Ep. 8 - Feeding Oral History to Technology

Summary

Transcript

Stephanie Dinkins is a transmedia artist creating platforms for dialog about race, gender, aging, and our future histories. In this episode we speak about her conversations with the advanced AI Bina48 and her work building conversational agents based on oral history.

Tags:

Worldbuilding
Technological Criticality
Algorithmic Inequality

Dinkins is a transmedia artist looking at artificial intelligence. She’s interested in not just exploring these far reaching technologies as they intersect ideas of race, aging, gender, but also working toward equity and community sovereignty.

Originally a photographer, over time she began a career in marketing and advertising though eventually went back to photography when she found that ultimately unsatisfying. She saw her photographic work as a documentary practice and came to begin working with artificial intelligence (AI) in a similar context as she documented her interactions with the advanced robot Bina48.
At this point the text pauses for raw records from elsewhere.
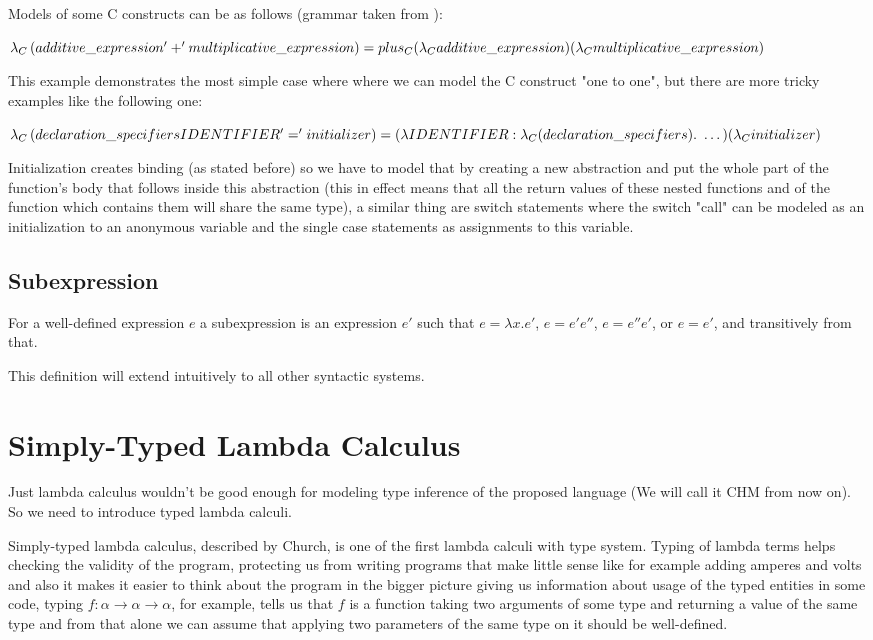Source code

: Models of some C constructs can be as follows (grammar taken from ): %

$\lambda_C\left(additive\_expression '+' multiplicative\_expression\right) = \\ plus_C (\lambda_C additive\_expression) (\lambda_C multiplicative\_expression)$

This example demonstrates the most simple case where  where we can model the C construct "one to one",
but there are more tricky examples like the following one:

$\lambda_C\left(declaration\_specifiers IDENTIFIER '=' initializer\right) = \\ (\lambda IDENTIFIER : \lambda_C(declaration\_specifiers) .\ \dots) (\lambda_C initializer)$

Initialization creates binding (as stated before) so we have to model that by creating a new abstraction and put the whole
part of the function's body that follows inside this abstraction (this in effect means that all the return values of these nested functions
and of the function which contains them will share the same type), a similar thing are switch statements where the switch "call" can be modeled
as an initialization to an anonymous variable and the single case statements as assignments to this variable.

\subsection{Subexpression}

For a well-defined expression $e$ a subexpression is an expression $e'$ such that $e = \lambda x . e'$, $e = e' e''$, $e = e'' e'$, or $e = e'$, and transitively from that.

This definition will extend intuitively to all other syntactic systems.

\section{Simply-Typed Lambda Calculus}

Just lambda calculus wouldn't be good enough for modeling type inference of the proposed language (We will call it CHM from now on).
So we need to introduce typed lambda calculi.

Simply-typed lambda calculus, described by Church, is one of the first %
lambda calculi with type system. Typing of lambda terms helps checking the validity of the program, protecting us from writing
programs that make little sense like for example adding amperes and volts %
and also it makes it easier to think about the program in the bigger picture giving us information about usage of the typed entities
in some code, typing $f : \alpha \rightarrow \alpha \rightarrow \alpha$, for example, tells us that $f$ is a function taking two arguments
of some type and returning a value of the same type and from that alone we can assume that applying two parameters of the same type on it
should be well-defined.

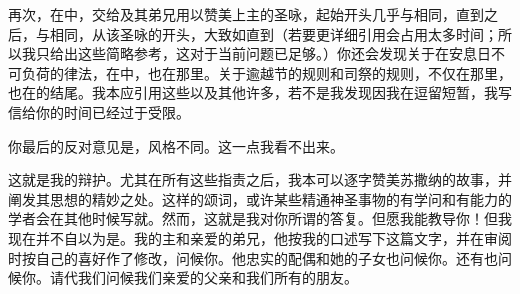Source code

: 再次，在中，交给及其弟兄用以赞美上主的圣咏，起始开头几乎与相同，直到之后，与相同，从该圣咏的开头，大致如直到（若要更详细引用会占用太多时间；所以我只给出这些简略参考，这对于当前问题已足够。）你还会发现关于在安息日不可负荷的律法，在中，也在那里。关于逾越节的规则和司祭的规则，不仅在那里，也在的结尾。我本应引用这些以及其他许多，若不是我发现因我在逗留短暂，我写信给你的时间已经过于受限。\par

你最后的反对意见是，风格不同。这一点我看不出来。\par

这就是我的辩护。尤其在所有这些指责之后，我本可以逐字赞美苏撒纳的故事，并阐发其思想的精妙之处。这样的颂词，或许某些精通神圣事物的有学问和有能力的学者会在其他时候写就。然而，这就是我对你所谓的答复。但愿我能教导你！但我现在并不自以为是。我的主和亲爱的弟兄，他按我的口述写下这篇文字，并在审阅时按自己的喜好作了修改，问候你。他忠实的配偶和她的子女也问候你。还有也问候你。请代我们问候我们亲爱的父亲和我们所有的朋友。\par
She was driven by a desire to befriend it and find out the answer to the question “Who are your people?” Through the process of holding conversation with the robot she was disheartened to find that while the robot was representationally Black it had basic answers on race, flattening discussion. It triggered in Dinkins first some questions and later a desire to begin to construct her own AI systems that “felt whole… in terms of Blackness.”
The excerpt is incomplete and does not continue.